Сердце раба замерло, и кровь отхлынула от лица. Будь он белым - Энрике непременно заметил бы его чувства, но тёмная кожа впервые спасла Рэми от позора, скрыв истинные эмоции. Он попрощался со всем, что, не смотря на отрицание, у него всё же было - жизнью, но на самой грани падения. Ему дали один единственный  шанс, удержав от гибели всего несколькими словами. Казалось, Рэми услышал бы их, даже если бы это был просто шёпот, но это был крик, и мулат не мог пожаловаться на свой слух.
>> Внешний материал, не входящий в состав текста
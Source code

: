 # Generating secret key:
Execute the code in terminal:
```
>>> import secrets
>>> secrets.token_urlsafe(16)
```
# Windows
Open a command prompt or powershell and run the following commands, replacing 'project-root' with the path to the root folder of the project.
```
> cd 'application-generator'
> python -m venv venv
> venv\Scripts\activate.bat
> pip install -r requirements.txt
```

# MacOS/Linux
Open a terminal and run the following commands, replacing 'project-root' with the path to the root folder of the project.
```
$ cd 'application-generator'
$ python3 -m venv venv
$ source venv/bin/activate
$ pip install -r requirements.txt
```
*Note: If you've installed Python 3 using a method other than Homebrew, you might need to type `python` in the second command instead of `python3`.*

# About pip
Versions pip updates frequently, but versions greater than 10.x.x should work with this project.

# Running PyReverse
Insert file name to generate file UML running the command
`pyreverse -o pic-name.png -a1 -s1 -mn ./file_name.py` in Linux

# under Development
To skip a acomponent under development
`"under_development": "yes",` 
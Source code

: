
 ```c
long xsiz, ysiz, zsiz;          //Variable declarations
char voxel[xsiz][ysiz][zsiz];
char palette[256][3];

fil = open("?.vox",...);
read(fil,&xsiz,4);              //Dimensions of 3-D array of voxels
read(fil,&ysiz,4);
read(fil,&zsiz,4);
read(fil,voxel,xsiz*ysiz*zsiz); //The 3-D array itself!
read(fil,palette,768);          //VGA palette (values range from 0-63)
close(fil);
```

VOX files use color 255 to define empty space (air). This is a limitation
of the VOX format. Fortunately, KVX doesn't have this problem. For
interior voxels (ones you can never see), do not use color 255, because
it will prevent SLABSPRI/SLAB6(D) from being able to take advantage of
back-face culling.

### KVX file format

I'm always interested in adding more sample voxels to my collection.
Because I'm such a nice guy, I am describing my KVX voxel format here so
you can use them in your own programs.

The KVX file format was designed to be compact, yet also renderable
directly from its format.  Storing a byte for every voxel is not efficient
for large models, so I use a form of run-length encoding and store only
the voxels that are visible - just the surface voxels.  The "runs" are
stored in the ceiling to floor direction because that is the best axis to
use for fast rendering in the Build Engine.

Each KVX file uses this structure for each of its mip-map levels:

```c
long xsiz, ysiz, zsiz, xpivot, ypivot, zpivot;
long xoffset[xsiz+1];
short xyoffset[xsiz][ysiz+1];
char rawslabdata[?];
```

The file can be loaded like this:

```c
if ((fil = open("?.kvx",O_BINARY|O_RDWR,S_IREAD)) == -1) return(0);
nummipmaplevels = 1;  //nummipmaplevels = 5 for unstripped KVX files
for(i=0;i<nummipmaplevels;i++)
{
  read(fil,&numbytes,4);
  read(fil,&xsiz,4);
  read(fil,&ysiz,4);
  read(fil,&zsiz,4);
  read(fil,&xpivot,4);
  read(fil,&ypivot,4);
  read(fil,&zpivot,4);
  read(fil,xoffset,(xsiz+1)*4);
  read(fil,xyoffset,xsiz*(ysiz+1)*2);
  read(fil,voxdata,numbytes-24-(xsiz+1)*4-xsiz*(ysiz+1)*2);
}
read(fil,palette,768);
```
Мысли метались в голове подобно птицам, но ни одна из богато украшенных цветным оперением птах не могла дать истинного ответа на один-единственный вопрос: «Почему?»
Раб видел влагу в глазах хозяина так, словно они были на расстоянии дыхания, он почти чувствовал тепло тела Энрике, и одновременно понимал, что этого больше никогда не будет. Его отпускали на волю взглядом и несколькими словами - так мало и так много для того, кто всю свою жизнь был всего лишь грязью под Его сапогами. Иногда сбываются даже самые безрассудные мечты, а раз так, то…всё сказанное ночью не ложь?
«Спасибо, - Рэми никогда не верил в то, что можно говорить глазами, но сейчас он делал именно это. - Спасибо».  Слабая улыбка, мелькнувшая на губах за мгновенье до того, как бывший раб отвернулся, выбираясь из воды на другой берег, была отражением того самого ласкового взгляда, что хозяин добился от своей куклы лишь обрезав нити.
Энрике молчаливо смотрел в след человеку, который помог ему понять самую важную вещь в его жизни: свобода не делит людей на чёрных и белых – она ценна для каждого. За неё борются. Ради неё умирают. Ей дорожат. Энрике не плакал о Рэми, но этот шрам потери на его сердце не смогло излечить даже мудрое время.
Через три года рабство в Соединённых Штатах Америки было отменено. Энрике вступил в ряды борцов за права угнетённых, и отвоёвывал их свободу с оружием в руках. К сожалению, с Рэми они больше никогда не встретились, и  брат так и не узнал, что его мучитель и злой гений приложил массу сил, чтобы его бывший раб обрёл то, что было почти его душой – свободу.